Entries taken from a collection
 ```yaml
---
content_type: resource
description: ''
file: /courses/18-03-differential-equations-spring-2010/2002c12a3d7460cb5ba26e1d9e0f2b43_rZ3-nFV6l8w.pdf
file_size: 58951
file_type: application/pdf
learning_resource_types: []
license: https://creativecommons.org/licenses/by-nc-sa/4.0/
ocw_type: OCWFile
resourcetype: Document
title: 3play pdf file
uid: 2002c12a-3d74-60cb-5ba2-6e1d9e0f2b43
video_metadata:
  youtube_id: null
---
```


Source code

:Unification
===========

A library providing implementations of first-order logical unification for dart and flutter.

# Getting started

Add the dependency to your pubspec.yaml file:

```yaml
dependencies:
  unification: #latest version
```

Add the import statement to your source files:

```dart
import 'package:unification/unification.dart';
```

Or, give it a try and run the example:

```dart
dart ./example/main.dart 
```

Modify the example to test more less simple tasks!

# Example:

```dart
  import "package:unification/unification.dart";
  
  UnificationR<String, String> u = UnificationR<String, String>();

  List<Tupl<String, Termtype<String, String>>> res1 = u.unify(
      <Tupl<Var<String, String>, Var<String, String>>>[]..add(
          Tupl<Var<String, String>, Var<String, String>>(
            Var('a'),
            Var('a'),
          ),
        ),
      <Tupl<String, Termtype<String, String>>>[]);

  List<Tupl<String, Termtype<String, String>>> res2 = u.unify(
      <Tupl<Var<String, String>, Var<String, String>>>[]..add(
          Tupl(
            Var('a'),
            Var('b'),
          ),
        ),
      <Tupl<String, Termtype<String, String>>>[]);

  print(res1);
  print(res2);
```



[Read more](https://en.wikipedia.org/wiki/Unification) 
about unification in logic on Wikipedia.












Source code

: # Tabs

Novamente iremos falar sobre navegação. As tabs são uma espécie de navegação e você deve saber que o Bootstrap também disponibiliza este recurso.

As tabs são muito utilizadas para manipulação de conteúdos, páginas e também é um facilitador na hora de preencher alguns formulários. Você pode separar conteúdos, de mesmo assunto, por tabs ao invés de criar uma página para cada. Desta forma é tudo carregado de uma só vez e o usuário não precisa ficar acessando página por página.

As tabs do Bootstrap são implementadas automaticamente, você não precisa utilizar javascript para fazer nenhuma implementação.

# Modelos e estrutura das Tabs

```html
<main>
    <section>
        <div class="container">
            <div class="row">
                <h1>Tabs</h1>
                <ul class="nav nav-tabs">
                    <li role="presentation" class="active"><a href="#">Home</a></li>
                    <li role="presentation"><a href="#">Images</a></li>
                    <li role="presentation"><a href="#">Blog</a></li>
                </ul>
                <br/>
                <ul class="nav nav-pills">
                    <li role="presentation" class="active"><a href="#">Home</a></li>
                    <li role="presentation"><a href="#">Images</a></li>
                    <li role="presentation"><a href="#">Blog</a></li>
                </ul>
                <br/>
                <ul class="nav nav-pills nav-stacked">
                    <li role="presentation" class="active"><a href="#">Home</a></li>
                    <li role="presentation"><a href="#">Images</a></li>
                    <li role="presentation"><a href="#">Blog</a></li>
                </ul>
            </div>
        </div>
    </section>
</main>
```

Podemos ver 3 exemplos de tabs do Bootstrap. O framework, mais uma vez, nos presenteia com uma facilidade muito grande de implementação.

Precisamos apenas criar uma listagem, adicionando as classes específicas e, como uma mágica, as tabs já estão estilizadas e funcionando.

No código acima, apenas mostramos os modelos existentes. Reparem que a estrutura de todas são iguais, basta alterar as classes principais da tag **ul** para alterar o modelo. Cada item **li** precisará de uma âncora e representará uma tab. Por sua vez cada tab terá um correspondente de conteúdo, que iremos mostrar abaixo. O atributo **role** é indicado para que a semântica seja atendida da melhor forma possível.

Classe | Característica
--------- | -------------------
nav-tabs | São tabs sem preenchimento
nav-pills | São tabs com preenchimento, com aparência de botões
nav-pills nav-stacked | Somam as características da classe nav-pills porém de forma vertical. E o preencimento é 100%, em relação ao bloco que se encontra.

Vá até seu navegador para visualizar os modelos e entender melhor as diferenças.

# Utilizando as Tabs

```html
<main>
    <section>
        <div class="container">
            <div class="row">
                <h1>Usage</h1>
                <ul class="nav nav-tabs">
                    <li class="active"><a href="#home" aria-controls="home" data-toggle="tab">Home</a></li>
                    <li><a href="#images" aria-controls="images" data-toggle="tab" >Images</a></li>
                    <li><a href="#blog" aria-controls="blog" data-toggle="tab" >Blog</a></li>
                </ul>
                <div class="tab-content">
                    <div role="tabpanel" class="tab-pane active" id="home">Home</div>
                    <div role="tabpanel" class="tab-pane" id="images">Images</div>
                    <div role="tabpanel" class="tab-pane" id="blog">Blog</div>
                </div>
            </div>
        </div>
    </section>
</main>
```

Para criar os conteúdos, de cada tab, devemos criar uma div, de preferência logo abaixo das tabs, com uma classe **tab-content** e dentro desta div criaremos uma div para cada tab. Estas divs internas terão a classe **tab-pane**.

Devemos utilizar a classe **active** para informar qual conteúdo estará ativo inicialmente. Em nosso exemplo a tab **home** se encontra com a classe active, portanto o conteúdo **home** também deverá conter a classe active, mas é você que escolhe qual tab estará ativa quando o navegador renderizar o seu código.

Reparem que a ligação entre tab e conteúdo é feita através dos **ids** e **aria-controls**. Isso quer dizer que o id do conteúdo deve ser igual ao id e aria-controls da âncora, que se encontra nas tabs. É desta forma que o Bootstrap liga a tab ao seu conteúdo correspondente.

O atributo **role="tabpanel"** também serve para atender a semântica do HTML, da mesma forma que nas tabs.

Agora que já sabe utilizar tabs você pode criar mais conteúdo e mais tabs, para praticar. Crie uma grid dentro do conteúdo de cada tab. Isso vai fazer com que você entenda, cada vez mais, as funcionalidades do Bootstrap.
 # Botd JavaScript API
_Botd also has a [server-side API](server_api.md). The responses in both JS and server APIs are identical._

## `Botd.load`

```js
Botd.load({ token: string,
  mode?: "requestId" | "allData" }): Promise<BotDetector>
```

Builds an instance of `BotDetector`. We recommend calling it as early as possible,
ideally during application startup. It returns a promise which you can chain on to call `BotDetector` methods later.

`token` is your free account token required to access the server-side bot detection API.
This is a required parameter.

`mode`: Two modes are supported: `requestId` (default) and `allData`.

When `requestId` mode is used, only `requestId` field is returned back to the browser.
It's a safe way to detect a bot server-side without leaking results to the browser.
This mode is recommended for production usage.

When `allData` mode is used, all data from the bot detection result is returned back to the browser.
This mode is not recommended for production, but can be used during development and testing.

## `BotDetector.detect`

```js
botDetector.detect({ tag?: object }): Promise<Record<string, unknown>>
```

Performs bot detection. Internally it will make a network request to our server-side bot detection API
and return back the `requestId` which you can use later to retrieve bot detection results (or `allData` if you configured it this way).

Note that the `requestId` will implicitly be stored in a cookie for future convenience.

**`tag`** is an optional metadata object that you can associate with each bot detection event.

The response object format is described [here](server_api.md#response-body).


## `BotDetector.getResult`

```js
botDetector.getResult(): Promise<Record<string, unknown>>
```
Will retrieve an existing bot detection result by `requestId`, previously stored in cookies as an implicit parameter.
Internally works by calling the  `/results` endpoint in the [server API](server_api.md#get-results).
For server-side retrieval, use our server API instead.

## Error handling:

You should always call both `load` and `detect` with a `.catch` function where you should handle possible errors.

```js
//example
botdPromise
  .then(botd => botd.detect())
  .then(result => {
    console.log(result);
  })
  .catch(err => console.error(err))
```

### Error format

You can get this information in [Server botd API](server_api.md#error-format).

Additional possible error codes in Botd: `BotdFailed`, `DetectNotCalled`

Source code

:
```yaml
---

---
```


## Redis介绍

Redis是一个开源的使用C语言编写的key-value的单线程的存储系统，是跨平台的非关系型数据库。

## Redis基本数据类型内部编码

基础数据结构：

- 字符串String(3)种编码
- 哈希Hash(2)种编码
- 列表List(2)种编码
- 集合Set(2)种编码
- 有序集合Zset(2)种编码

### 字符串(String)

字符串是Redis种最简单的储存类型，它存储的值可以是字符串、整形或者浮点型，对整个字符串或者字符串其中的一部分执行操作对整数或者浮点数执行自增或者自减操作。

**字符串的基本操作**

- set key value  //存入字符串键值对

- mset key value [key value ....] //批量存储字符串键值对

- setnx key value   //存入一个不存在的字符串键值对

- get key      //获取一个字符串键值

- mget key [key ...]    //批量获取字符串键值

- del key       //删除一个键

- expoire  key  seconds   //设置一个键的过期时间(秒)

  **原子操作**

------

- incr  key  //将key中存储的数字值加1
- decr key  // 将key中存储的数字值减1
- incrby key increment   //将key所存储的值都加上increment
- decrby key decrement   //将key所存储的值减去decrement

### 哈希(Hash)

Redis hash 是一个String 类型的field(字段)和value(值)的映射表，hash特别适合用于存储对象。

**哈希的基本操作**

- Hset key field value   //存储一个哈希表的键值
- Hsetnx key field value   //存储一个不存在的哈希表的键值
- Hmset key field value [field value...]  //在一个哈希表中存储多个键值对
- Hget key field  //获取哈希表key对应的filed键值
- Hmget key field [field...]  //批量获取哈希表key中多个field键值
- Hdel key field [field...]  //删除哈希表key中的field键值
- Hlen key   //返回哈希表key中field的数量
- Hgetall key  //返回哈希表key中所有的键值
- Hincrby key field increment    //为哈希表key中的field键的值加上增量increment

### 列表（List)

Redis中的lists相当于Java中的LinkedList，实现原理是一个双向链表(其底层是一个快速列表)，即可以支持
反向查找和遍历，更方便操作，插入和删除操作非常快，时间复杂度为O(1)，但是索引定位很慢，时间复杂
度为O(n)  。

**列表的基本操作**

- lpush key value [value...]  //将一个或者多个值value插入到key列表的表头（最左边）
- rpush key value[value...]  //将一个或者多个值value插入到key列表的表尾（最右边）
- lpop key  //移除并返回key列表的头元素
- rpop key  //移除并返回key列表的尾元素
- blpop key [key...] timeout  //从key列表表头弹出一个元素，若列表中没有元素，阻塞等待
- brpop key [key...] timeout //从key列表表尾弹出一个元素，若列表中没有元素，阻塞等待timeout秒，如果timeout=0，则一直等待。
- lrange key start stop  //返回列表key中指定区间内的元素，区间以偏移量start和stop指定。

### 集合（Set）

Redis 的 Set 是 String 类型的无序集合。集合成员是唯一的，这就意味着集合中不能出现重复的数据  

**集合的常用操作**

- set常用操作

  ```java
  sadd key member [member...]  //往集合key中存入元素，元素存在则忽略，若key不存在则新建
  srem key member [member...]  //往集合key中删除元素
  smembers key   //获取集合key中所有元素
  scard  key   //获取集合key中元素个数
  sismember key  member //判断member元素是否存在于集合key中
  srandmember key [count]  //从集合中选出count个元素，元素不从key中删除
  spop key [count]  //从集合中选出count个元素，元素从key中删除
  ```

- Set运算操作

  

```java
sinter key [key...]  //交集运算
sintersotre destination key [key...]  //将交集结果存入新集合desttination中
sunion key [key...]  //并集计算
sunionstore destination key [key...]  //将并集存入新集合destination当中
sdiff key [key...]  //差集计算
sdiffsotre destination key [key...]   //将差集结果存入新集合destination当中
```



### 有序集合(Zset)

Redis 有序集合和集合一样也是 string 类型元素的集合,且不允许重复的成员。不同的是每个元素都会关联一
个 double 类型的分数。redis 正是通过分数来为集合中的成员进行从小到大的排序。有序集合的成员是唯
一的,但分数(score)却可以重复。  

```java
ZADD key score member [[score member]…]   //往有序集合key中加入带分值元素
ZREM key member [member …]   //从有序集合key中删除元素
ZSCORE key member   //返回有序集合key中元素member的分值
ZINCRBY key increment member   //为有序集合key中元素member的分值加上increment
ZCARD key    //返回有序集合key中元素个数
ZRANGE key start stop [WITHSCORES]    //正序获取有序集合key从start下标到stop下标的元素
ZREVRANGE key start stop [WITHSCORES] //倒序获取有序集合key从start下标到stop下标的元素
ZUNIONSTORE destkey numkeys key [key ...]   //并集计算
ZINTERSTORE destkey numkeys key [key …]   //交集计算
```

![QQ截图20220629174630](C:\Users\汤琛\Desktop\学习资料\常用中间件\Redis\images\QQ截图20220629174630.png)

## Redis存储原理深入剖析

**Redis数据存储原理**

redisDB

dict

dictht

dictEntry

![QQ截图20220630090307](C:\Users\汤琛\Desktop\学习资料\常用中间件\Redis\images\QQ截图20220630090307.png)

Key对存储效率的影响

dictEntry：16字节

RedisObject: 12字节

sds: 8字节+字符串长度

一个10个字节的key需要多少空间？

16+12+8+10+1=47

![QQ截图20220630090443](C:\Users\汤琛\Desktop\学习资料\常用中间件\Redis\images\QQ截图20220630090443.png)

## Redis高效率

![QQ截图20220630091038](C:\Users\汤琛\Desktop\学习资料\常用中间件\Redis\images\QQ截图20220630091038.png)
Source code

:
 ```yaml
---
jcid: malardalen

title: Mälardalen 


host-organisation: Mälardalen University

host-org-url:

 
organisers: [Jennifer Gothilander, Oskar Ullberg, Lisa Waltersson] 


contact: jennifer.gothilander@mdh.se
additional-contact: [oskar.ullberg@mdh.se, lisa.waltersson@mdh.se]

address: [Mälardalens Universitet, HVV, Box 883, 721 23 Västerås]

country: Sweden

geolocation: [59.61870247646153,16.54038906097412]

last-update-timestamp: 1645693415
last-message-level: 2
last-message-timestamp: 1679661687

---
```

> **Work task**
Copy all lines from the entries that contain the word "若列表中没有元素".

> **Answer for the task**
- blpop key [key...] timeout  //从key列表表头弹出一个元素，若列表中没有元素，阻塞等待
- brpop key [key...] timeout //从key列表表尾弹出一个元素，若列表中没有元素，阻塞等待timeout秒，如果timeout=0，则一直等待。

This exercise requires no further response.